C’est la voix des Batanga enfin debout ! La voix de l’Histoire et de la vérité qui s’impose au monde et mérite de trouver, d’urgence, une place dans la mémoire universelle. C’est le Doï da manga (« la voix de l’océan ») qui, si souvent, arrache des sanglots au célèbre pianiste et chef traditionnel batanga de Lobé, Eko Roosevelt, comme en « écho » aux douleurs et aux espoirs de sa communauté. Car cette histoire est doublement tragique, tout autant que miraculeuse.
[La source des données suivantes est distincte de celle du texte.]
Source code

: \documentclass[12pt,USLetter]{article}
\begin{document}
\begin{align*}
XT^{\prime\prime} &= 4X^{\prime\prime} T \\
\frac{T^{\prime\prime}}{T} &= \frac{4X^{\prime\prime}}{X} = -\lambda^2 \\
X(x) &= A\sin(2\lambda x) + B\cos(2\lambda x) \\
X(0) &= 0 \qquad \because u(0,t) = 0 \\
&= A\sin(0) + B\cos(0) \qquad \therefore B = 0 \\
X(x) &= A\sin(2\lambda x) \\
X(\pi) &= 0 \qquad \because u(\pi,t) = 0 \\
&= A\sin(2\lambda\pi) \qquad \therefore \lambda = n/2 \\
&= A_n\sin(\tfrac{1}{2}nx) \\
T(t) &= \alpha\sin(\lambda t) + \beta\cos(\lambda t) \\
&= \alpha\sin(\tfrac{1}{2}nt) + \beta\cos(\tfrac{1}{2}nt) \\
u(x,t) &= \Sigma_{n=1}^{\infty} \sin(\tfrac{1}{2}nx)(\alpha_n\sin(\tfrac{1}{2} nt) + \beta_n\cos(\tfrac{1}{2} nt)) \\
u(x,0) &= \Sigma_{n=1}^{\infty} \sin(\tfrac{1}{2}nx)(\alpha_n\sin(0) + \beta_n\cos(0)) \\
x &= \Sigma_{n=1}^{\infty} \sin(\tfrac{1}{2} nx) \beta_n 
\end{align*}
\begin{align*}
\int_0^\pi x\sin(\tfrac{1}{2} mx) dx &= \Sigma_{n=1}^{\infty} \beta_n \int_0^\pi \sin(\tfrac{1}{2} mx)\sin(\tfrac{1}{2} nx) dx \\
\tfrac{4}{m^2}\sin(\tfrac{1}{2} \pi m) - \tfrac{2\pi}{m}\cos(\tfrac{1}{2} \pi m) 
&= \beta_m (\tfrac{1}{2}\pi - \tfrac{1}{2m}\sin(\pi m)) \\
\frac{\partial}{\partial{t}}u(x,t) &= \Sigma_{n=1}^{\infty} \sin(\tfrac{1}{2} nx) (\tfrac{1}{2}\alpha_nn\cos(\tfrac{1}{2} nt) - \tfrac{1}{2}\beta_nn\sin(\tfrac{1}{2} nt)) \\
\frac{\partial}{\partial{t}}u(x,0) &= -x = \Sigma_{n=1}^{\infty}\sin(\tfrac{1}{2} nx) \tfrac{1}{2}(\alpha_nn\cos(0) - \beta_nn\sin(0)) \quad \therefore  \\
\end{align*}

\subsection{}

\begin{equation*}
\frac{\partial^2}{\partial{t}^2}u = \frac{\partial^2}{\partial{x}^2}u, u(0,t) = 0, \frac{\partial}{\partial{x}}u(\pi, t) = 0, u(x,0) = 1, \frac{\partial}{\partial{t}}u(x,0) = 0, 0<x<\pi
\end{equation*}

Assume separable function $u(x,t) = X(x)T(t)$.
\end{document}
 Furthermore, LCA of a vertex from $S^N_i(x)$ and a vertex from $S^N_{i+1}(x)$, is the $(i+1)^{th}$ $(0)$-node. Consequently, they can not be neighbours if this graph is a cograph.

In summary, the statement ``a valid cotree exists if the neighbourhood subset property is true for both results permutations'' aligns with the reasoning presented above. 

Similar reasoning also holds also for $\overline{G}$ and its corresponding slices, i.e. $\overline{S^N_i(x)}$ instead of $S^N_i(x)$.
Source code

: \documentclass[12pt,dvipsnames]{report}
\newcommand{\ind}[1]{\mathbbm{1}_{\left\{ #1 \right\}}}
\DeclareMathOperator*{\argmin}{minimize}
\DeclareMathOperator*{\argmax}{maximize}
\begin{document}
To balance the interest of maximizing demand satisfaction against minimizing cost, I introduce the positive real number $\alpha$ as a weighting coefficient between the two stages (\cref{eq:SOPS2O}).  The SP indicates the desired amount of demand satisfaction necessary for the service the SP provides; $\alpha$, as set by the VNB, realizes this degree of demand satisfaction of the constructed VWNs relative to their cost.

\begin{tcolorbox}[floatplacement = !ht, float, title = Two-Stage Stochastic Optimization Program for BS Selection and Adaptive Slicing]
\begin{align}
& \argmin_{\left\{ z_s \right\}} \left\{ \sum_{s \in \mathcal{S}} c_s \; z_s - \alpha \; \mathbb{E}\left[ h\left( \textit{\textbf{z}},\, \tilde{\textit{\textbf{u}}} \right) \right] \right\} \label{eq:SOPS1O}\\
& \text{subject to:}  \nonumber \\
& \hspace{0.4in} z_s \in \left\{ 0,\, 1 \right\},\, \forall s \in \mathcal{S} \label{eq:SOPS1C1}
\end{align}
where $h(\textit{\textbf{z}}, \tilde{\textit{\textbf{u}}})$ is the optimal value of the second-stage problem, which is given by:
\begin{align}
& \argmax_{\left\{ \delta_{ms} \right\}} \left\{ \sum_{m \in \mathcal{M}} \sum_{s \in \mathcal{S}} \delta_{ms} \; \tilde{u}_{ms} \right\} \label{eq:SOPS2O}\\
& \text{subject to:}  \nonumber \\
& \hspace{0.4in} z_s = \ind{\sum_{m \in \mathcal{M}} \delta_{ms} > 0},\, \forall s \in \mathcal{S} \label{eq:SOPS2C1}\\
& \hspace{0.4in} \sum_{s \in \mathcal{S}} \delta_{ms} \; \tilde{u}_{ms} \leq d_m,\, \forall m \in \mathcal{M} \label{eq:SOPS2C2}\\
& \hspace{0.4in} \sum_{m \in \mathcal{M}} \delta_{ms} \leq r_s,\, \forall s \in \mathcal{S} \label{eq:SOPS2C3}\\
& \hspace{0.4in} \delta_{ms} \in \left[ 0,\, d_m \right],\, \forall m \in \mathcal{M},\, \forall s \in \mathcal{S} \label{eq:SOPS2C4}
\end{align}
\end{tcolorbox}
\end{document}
Massacre, exil et exploitation
Protectorat allemand depuis 1884, le Kamerun a subi de plein fouet les combats qui ont déchiré le monde au cours de la Grande Guerre. Ceux-ci furent rudes à Kribi, port maritime et site stratégique de l’empire colonial du Reich en Afrique. Durant ce terrible conflit, pris entre le feu des forces allemandes d’un côté et celui des forces alliées franco-britanniques de l’autre, le peuple batanga a payé un lourd tribut.
D’abord dans le sang. Les survivants et grands témoins de cette guerre ont raconté comment ces hommes et femmes furent utilisés comme boucliers ou chair à canon pour faire reculer les alliés. Leur chef, le roi Wilhelm Madola Dimalè, suspecté de trahison, fut auparavant pendu, en même temps que d’autres grands résistants kamerunais.
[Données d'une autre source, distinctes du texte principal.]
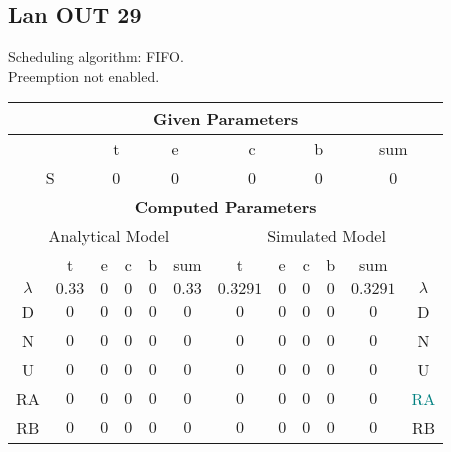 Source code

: \documentclass{article}
\begin{document}
\subsection{Lan OUT 29}
Scheduling algorithm: FIFO.\\Preemption not enabled. \\\begin{table}[H]\centering\begin{tabular}{@{}c|cccc|c||cccc|c|c@{}}\toprule\multicolumn{12}{c}{\textbf{Given Parameters}}\\\midrule\multicolumn{2}{c|}{ } & \multicolumn{2}{c}{t} & \multicolumn{2}{c}{e} & \multicolumn{2}{c}{c} & \multicolumn{2}{c}{b} & \multicolumn{2}{|c}{sum} \\ \midrule\multicolumn{2}{c|}{S} & \multicolumn{2}{c}{0} & \multicolumn{2}{c}{0} & \multicolumn{2}{c}{0} & \multicolumn{2}{c}{0} & \multicolumn{2}{|c}{0}\\ \midrule\midrule\multicolumn{12}{c}{\textbf{Computed Parameters}}\\ \midrule\multicolumn{6}{c||}{Analytical Model} & \multicolumn{6}{c}{Simulated Model}\\ 
 \midrule & t & e & c & b & sum & t & e & c & b & sum &  \\ \midrule$\lambda$ &$0.33$ & $0$ & $0$ & $0$ & $0.33$ & $0.3291$ & $0$ & $0$ & $0$ & $0.3291$& $\lambda$ \\D & $0$ & $0$ & $0$ & $0$ & $0$ & $0$ & $0$ & $0$ & $0$ & $0$& D\\N & $0$ & $0$ & $0$ & $0$ & $0$ & $0$ & $0$ & $0$ & $0$ & $0$& N\\U & $0$ & $0$ & $0$ & $0$ & $0$ & $0$ & $0$ & $0$ & $0$ & $0$& U\\RA & $0$ & $0$ & $0$ & $0$ & $0$ & $0$ & $0$ & $0$ & $0$ & $0$& \textcolor{teal}{RA}\\RB & $0$ & $0$ & $0$ & $0$ & $0$ & $0$ & $0$ & $0$ & $0$ & $0$& RB\\
\bottomrule
\end{tabular}
\end{table}
\filbreak
\end{document}
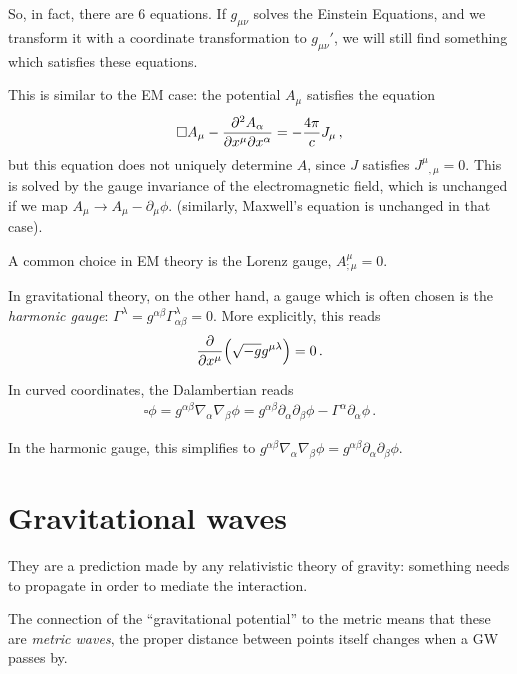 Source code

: \documentclass[main.tex]{subfiles}
\begin{document}
So, in fact, there are 6 equations. 
If \(g_{\mu \nu }\) solves the Einstein Equations, and we transform it with a coordinate transformation to \(g_{\mu \nu }'\), we will still find something which satisfies these equations. 

This is similar to the EM case: the potential \(A_{\mu }\) satisfies the equation 
%
\begin{align}
\square A_{\mu } - \pdv{A_{\alpha }}{x^{\mu }}{x^{\alpha }} = - \frac{4 \pi }{c} J_\mu 
\,,
\end{align}
%
but this equation does not uniquely determine \(A\), since \(J\) satisfies \(J^{\mu }{}_{, \mu } = 0\). 
This is solved by the gauge invariance of the electromagnetic field, which is unchanged if we map \(A_{\mu } \to A_{\mu } - \partial_{\mu } \phi \). 
(similarly, Maxwell's equation is unchanged in that case).

A common choice in EM theory is the Lorenz gauge, \(A^{\mu }_{; \mu }= 0\). 

In gravitational theory, on the other hand, a gauge which  is often chosen is the \emph{harmonic gauge}: \(\Gamma^{\lambda } = g^{\alpha \beta } \Gamma^{\lambda }_{\alpha \beta } = 0\). More explicitly, this reads 
%
\begin{align}
\pdv{}{x^{\mu }} \qty(\sqrt{-g} g^{\mu \lambda }) = 0 
\,.
\end{align}

In curved coordinates, the Dalambertian reads 
%
\begin{align}
\square \phi = g^{\alpha \beta } \nabla_\alpha \nabla_\beta \phi = g^{\alpha \beta } \partial_{\alpha } \partial_{\beta } \phi - \Gamma^{\alpha } \partial_{\alpha } \phi 
\,.
\end{align}

In the harmonic gauge, this simplifies to \(g^{\alpha \beta } \nabla_\alpha \nabla_\beta \phi  = g^{\alpha \beta } \partial_{\alpha } \partial_{\beta } \phi \). 

\section{Gravitational waves}

They are a prediction made by any relativistic theory of gravity: something needs to propagate in order to mediate the interaction. 

The connection of the ``gravitational potential'' to the metric means that these are \emph{metric waves}, the proper distance between points itself changes when a GW passes by. 
\end{document}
Constatant que les combats viraient au massacre, les forces alliées eurent finalement la sagesse et l’humanité de faire évacuer la ville pour conduire la population, par navires entiers, loin des zones de combat. C’est ainsi que les Batanga prirent le chemin de l’exil à bord du Boma, du Hans-Woermann ou du Pothuau, avec, en tête de file, leur nouveau chef, le roi Charles Ndendé Bonyamoué.
Ici encore, ils payèrent un lourd tribut, cette fois à l’océan. Des familles entières périrent dans les flots en tentant d’atteindre, à la nage ou sur des esquifs de fortune, les bâtiments qui mouillaient au large de Kribi. On estime que les combats et noyades firent au total près de 10 000 morts.
Bon nombre de survivants entassés dans les cales des navires se rappelèrent quant à eux l’histoire des esclaves quittant leurs terres ancestrales sans espoir de retour. Ultime tragédie, après leur débarquement dans le sud-ouest du Cameroun sous administration britannique, durement exploités dans les plantations de thé et parqués dans les villages de Moliko, Buéa, Bolifamba, Mweastor, Moliwè ou Misselélé, beaucoup d’exilés moururent.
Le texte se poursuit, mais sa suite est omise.